Using the records below, give the number of lines where the string "write" shows up. Add nothing to it.

==========

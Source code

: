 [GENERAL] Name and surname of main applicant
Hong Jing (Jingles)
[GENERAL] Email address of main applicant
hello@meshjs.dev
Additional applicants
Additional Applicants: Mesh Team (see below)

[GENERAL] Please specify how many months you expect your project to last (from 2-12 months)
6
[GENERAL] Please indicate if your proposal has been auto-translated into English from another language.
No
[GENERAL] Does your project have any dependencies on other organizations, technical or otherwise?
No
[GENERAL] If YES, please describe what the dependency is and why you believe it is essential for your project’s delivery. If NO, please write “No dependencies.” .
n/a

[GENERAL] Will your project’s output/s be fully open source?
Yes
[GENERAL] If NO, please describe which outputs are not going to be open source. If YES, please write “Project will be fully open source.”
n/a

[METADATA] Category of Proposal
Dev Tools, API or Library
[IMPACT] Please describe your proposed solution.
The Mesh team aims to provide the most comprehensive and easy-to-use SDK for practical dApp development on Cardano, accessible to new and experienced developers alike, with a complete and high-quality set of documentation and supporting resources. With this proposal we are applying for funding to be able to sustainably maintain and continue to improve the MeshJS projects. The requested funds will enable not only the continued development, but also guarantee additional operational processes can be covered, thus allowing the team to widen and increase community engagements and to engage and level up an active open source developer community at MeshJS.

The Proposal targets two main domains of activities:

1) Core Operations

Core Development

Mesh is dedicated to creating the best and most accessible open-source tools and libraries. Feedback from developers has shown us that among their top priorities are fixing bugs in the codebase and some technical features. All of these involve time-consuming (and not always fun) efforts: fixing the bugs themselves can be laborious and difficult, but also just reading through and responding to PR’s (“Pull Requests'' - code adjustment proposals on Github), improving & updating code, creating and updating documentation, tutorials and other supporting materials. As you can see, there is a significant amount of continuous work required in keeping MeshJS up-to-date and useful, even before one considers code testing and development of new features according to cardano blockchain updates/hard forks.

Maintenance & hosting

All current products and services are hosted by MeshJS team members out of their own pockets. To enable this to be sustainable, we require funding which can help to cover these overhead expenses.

==========

Answer to this problem. 2